[BBF Standards] data exchange issue 1: Abstraction
Raik Gruenberg
raik.gruenberg at crg.es
Tue Feb 26 13:42:27 EST 2008
Drew Endy wrote:
> A BioBrick part is any basic biological function that can be encoded
> as DNA.
>
> Herbert Sauro wrote:
>> Drew, I'm not try to be difficult here, but can you also indicate what
>> you mean by a basic biological function. The other thing that confuses
>> me is what is the difference between a device and a part because if a
>> part can also be a composite then what is a device?
Ralph Santos wrote:
> (1) Right now, parts include so many different kinds of entities
> (snippets of DNA including biobrick ends, full plasmids, small RNA's,
> etc.) that one cannot sensically abstract a part in any uniform fashion.
>
> (2) There are currently no boundaries on part behavior, so there's no
> starting point to define any generalizable rules on how to compose parts
> or define the behavior of part assemblies.
>
> A counterexample to illustrate what I'm talking about are electronic
> components: resistors, capacitors, IC's, etc.
>
> They all observe the "lumped circuit abstraction". They operate as tiny
> discrete units and there are defined points of attachment to hook them
> into a larger system. In schematics they're often illustrated as
> circles or dots, and on the physical component they are wires or pins or
> tabs. While there is a wide variety of components, there is the
> constraint of defined points for attachment/composition/interaction.
It may not be a counterexample. Parts/Biobricks are continuous stretches of DNA.
They abstract some, often very basic, functionality (like, Ribosome-binding).

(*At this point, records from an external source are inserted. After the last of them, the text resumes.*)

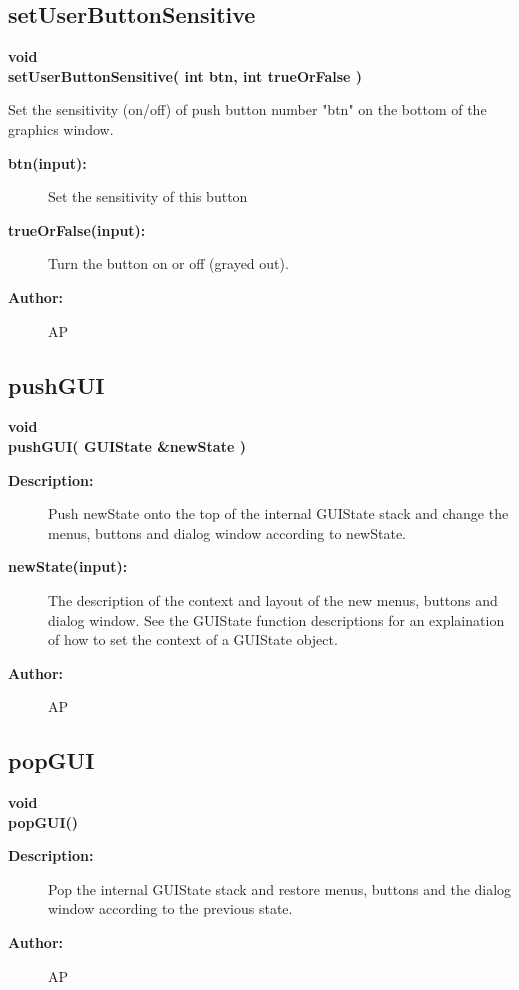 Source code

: \subsection{setUserButtonSensitive}
 
\begin{flushleft} \textbf{%
void  \\ 
\settowidth{\GLGraphicsInterfaceIncludeArgIndent}{setUserButtonSensitive(}%
setUserButtonSensitive( int btn, int trueOrFalse )
}\end{flushleft}
 Set the sensitivity (on/off) of push button number "btn" on the bottom of the graphics window.
\begin{description}
\item[{\bf btn(input):}]  Set the sensitivity of this button
\item[{\bf trueOrFalse(input):}]  Turn the button on or off (grayed out).
\item[{\bf Author:}]  AP
\end{description}
\subsection{pushGUI}
 
\begin{flushleft} \textbf{%
void  \\ 
\settowidth{\GLGraphicsInterfaceIncludeArgIndent}{pushGUI(}%
pushGUI( GUIState \&newState )
}\end{flushleft}
\begin{description}
\item[{\bf Description:}] 
 Push newState onto the top of the internal GUIState stack and change the menus, buttons 
 and dialog window according to newState.

\item[{\bf newState(input):}]  The description of the context and layout of the new menus, buttons 
 and dialog window. See the GUIState function descriptions for an explaination of how to
 set the context of a GUIState object.
\item[{\bf Author:}]  AP
\end{description}
\subsection{popGUI}
 
\begin{flushleft} \textbf{%
void  \\ 
\settowidth{\GLGraphicsInterfaceIncludeArgIndent}{popGUI(}%
popGUI()
}\end{flushleft}
\begin{description}
\item[{\bf Description:}] 
 Pop the internal GUIState stack and restore menus, buttons 
 and the dialog window according to the previous state.
\item[{\bf Author:}]  AP
\end{description}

They have defined points of attachment -- Biobrick prefix and suffix -- which
are used to hook them into larger composite parts. These composite parts then
work together to form devices. Sometimes a single part can already be a device
in it's own right but this is rare. Some devices can be encoded in a single
stretch of DNA as a composite part, others can't.
With this rigid definition (one Biobrick = one DNA), we stay close to the
experimental application / assembly, and we remain consistent. Lumping different
sequences into one part creates problems. A tiny codon optimization by one
engineer may be considered a major change by another (because it affects folding
kinetics or disrupts his favorite restriction site).

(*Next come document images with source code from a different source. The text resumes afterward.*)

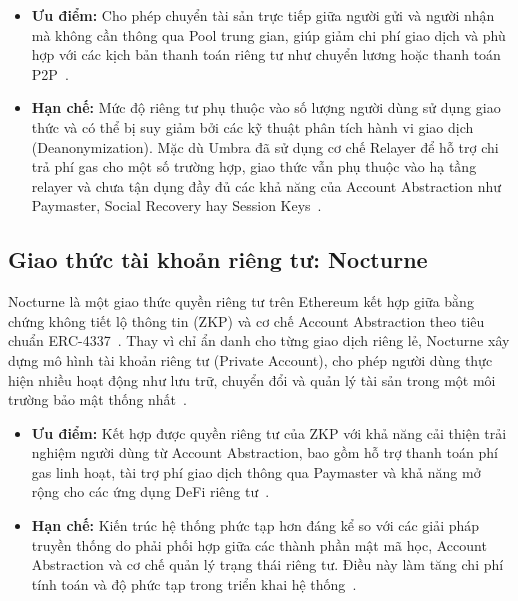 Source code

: \documentclass[../DoAn.tex]{subfiles}
\begin{document}
\begin{itemize}
\item \textbf{Ưu điểm:} Cho phép chuyển tài sản trực tiếp giữa người gửi và người nhận mà không cần thông qua Pool trung gian, giúp giảm chi phí giao dịch và phù hợp với các kịch bản thanh toán riêng tư như chuyển lương hoặc thanh toán P2P~\cite{umbra_docs}.


\item \textbf{Hạn chế:} Mức độ riêng tư phụ thuộc vào số lượng người dùng sử dụng giao thức và có thể bị suy giảm bởi các kỹ thuật phân tích hành vi giao dịch (Deanonymization). Mặc dù Umbra đã sử dụng cơ chế Relayer để hỗ trợ chi trả phí gas cho một số trường hợp, giao thức vẫn phụ thuộc vào hạ tầng relayer và chưa tận dụng đầy đủ các khả năng của Account Abstraction như Paymaster, Social Recovery hay Session Keys~\cite{umbra_docs}.

\end{itemize}

\subsection{Giao thức tài khoản riêng tư: Nocturne}

Nocturne là một giao thức quyền riêng tư trên Ethereum kết hợp giữa bằng chứng không tiết lộ thông tin (ZKP) và cơ chế Account Abstraction theo tiêu chuẩn ERC-4337~\cite{erc4337}. Thay vì chỉ ẩn danh cho từng giao dịch riêng lẻ, Nocturne xây dựng mô hình tài khoản riêng tư (Private Account), cho phép người dùng thực hiện nhiều hoạt động như lưu trữ, chuyển đổi và quản lý tài sản trong một môi trường bảo mật thống nhất~\cite{nocturne_docs}.

\begin{itemize}
\item \textbf{Ưu điểm:} Kết hợp được quyền riêng tư của ZKP với khả năng cải thiện trải nghiệm người dùng từ Account Abstraction, bao gồm hỗ trợ thanh toán phí gas linh hoạt, tài trợ phí giao dịch thông qua Paymaster và khả năng mở rộng cho các ứng dụng DeFi riêng tư~\cite{nocturne_docs}.


\item \textbf{Hạn chế:} Kiến trúc hệ thống phức tạp hơn đáng kể so với các giải pháp truyền thống do phải phối hợp giữa các thành phần mật mã học, Account Abstraction và cơ chế quản lý trạng thái riêng tư. Điều này làm tăng chi phí tính toán và độ phức tạp trong triển khai hệ thống~\cite{nocturne_docs}.


\end{itemize}
\end{document}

That's why, I like Jacks TTL proposal:
> (1) Associate the ID numbers with the precise sequences
...
>
> TTL Databook approach to classifying digital circuits packages. The IDs
> of TTL devices encode their function, format, tolerance, and package
> in different portions of the ID.
This boils down to a Biobrick / Biobrick-family distinction where one can browse
the catalog at different levels of the family hierarchy. For the task ahead, I
would prefer, if this familiy tree would be flexible (multiple inheritance)
rather than strictly hierarchical. The last two tiers of families could be:
- variants of the same (reference) Biobrick
- versions of each variant
- format versions of each version
In this case the actual Biobrick would also include the format definition and a
change of format would create a new Biobrick. This looks now preferable to me.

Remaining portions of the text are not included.